'Take advantage' of the euro selloff: analyst
The selloff in the euro after the inconclusive Italian election looks overdone and investors should take advantage of it, an analyst says
Uncertainty about the future of Italy after inconclusive elections has hit emerging markets and also prompted a sharp fall of the euro against the dollar.
The single European currency fell from $1.33 to a little above $1.30 in the space of one day on Monday and is now hovering just below $1.31.
Yields on Italian and Spanish bonds rose, prompting some analysts to say the there are now questions over the effectiveness of the European Central Banks Outright Monetary Transactions (OMT), the plan to buy stricken eurozone countries bonds if they undertake severe readjustment reforms that has been keeping debt markets calm since it was announced last year.

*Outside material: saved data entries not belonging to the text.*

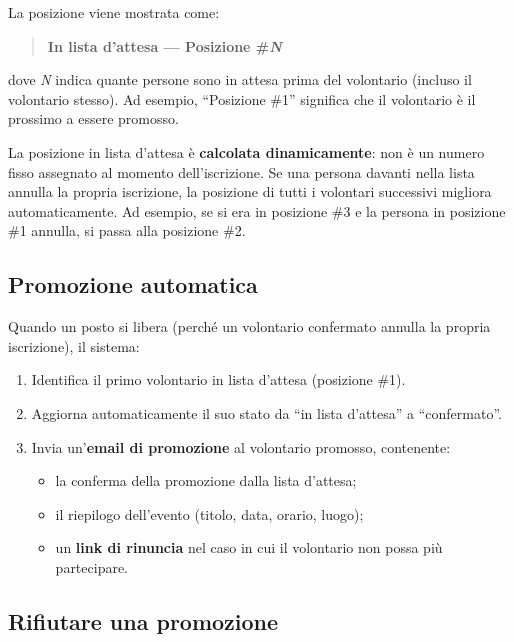 \documentclass[a4paper,11pt,oneside]{book}
\begin{document}
La posizione viene mostrata come:

\begin{quote}
\textbf{In lista d'attesa --- Posizione \#\textit{N}}
\end{quote}

dove \textit{N} indica quante persone sono in attesa prima del volontario (incluso il volontario stesso). Ad esempio, ``Posizione \#1'' significa che il volontario \`e il prossimo a essere promosso.

\begin{infobox}
La posizione in lista d'attesa \`e \textbf{calcolata dinamicamente}: non \`e un numero fisso assegnato al momento dell'iscrizione. Se una persona davanti nella lista annulla la propria iscrizione, la posizione di tutti i volontari successivi migliora automaticamente. Ad esempio, se si era in posizione \#3 e la persona in posizione \#1 annulla, si passa alla posizione \#2.
\end{infobox}

\subsection{Promozione automatica}

Quando un posto si libera (perch\'e un volontario confermato annulla la propria iscrizione), il sistema:

\begin{enumerate}[leftmargin=1.5em]
  \item Identifica il primo volontario in lista d'attesa (posizione \#1).
  \item Aggiorna automaticamente il suo stato da ``in lista d'attesa'' a ``confermato''.
  \item Invia un'\textbf{email di promozione} al volontario promosso, contenente:
    \begin{itemize}
      \item la conferma della promozione dalla lista d'attesa;
      \item il riepilogo dell'evento (titolo, data, orario, luogo);
      \item un \textbf{link di rinuncia} nel caso in cui il volontario non possa pi\`u partecipare.
    \end{itemize}
\end{enumerate}

\subsection{Rifiutare una promozione}
\end{document}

But Arne Lohmann Rasmussen, chief analyst at Danske Bank, says that despite uncertainty in Italy, positive sentiment is returning to the market after a bunch of positive US economic data such as new home sales surging by 15.6%, house prices increasing by 0.6% in January and consumer confidence rising to 69.6.
Federal Reserve Chairman Ben Bernanke has also defended the central banks quantitative easing programme, halting market speculation that the Fed would withdraw from its easing policy early due to improving data.
Two Italian debt auctions on Wednesday were oversubscribed, showing strong demand for the bonds; yields crept up but not by a huge amount.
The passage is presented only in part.